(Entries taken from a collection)
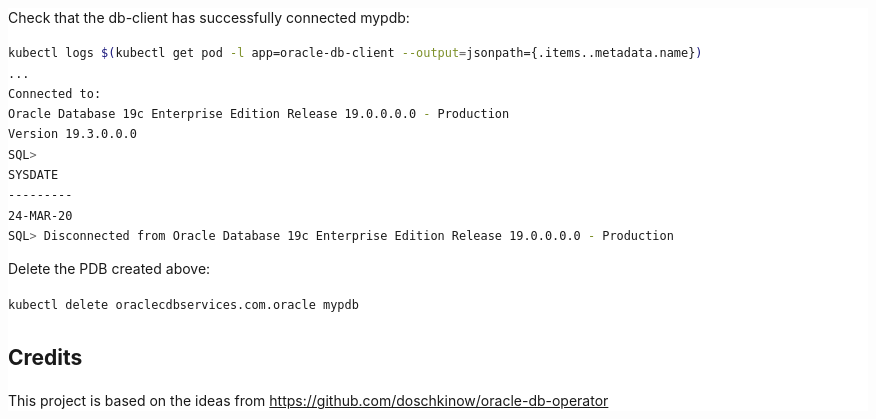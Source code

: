 Check that the db-client has successfully connected mypdb:

```bash
kubectl logs $(kubectl get pod -l app=oracle-db-client --output=jsonpath={.items..metadata.name})
...
Connected to:
Oracle Database 19c Enterprise Edition Release 19.0.0.0.0 - Production
Version 19.3.0.0.0
SQL>
SYSDATE
---------
24-MAR-20
SQL> Disconnected from Oracle Database 19c Enterprise Edition Release 19.0.0.0.0 - Production
```

Delete the PDB created above:

```bash
kubectl delete oraclecdbservices.com.oracle mypdb
```

## Credits

This project is based on the ideas from <https://github.com/doschkinow/oracle-db-operator>
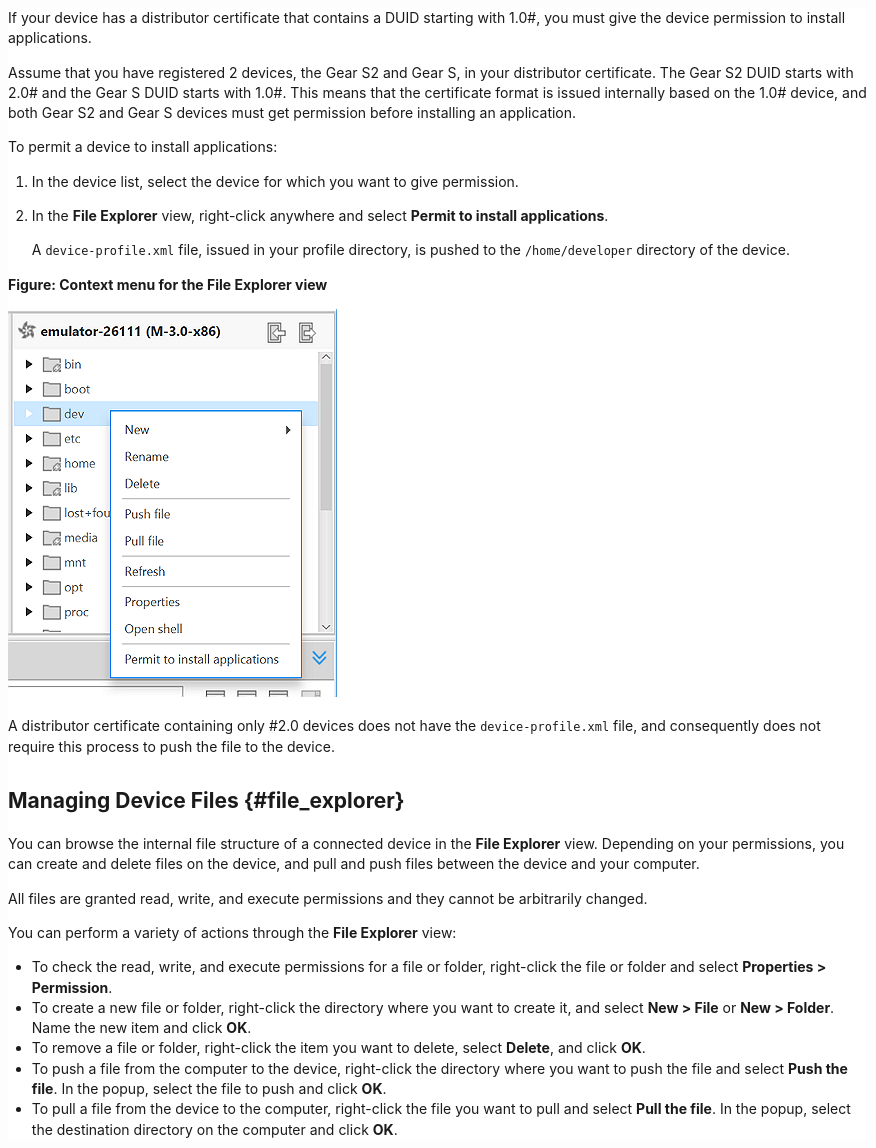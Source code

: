 If your device has a distributor certificate that contains a DUID starting with 1.0\#, you must give the device permission to install applications.

Assume that you have registered 2 devices, the Gear S2 and Gear S, in your distributor certificate. The Gear S2 DUID starts with 2.0\# and the Gear S DUID starts with 1.0\#. This means that the certificate format is issued internally based on the 1.0\# device, and both Gear S2 and Gear S devices must get permission before installing an application.

To permit a device to install applications:

1.  In the device list, select the device for which you want to give permission.
2. In the **File Explorer** view, right-click anywhere and select **Permit to install applications**.

    A `device-profile.xml` file, issued in your profile directory, is pushed to the `/home/developer` directory of the device.

**Figure: Context menu for the File Explorer view**

![Context menu for the File Explorer view](./media/device_manager_file_explorer_context_menu.png)

A distributor certificate containing only \#2.0 devices does not have the `device-profile.xml` file, and consequently does not require this process to push the file to the device.


Managing Device Files {#file_explorer}
---------------------

You can browse the internal file structure of a connected device in the **File Explorer** view. Depending on your permissions, you can create and delete files on the device, and pull and push files between the device and your computer.

All files are granted read, write, and execute permissions and they cannot be arbitrarily changed.

You can perform a variety of actions through the **File Explorer** view:

-   To check the read, write, and execute permissions for a file or folder, right-click the file or folder and select **Properties &gt; Permission**.
-   To create a new file or folder, right-click the directory where you want to create it, and select **New &gt; File** or **New &gt; Folder**. Name the new item and click **OK**.
-   To remove a file or folder, right-click the item you want to delete, select **Delete**, and click **OK**.
-   To push a file from the computer to the device, right-click the directory where you want to push the file and select **Push the file**. In the popup, select the file to push and click **OK**.
-   To pull a file from the device to the computer, right-click the file you want to pull and select **Pull the file**. In the popup, select the destination directory on the computer and click **OK**.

*What the task requires:* Copy all lines above containing the string "read".

*Answer for this exercise:*
All files are granted read, write, and execute permissions and they cannot be arbitrarily changed.
-   To check the read, write, and execute permissions for a file or folder, right-click the file or folder and select **Properties &gt; Permission**.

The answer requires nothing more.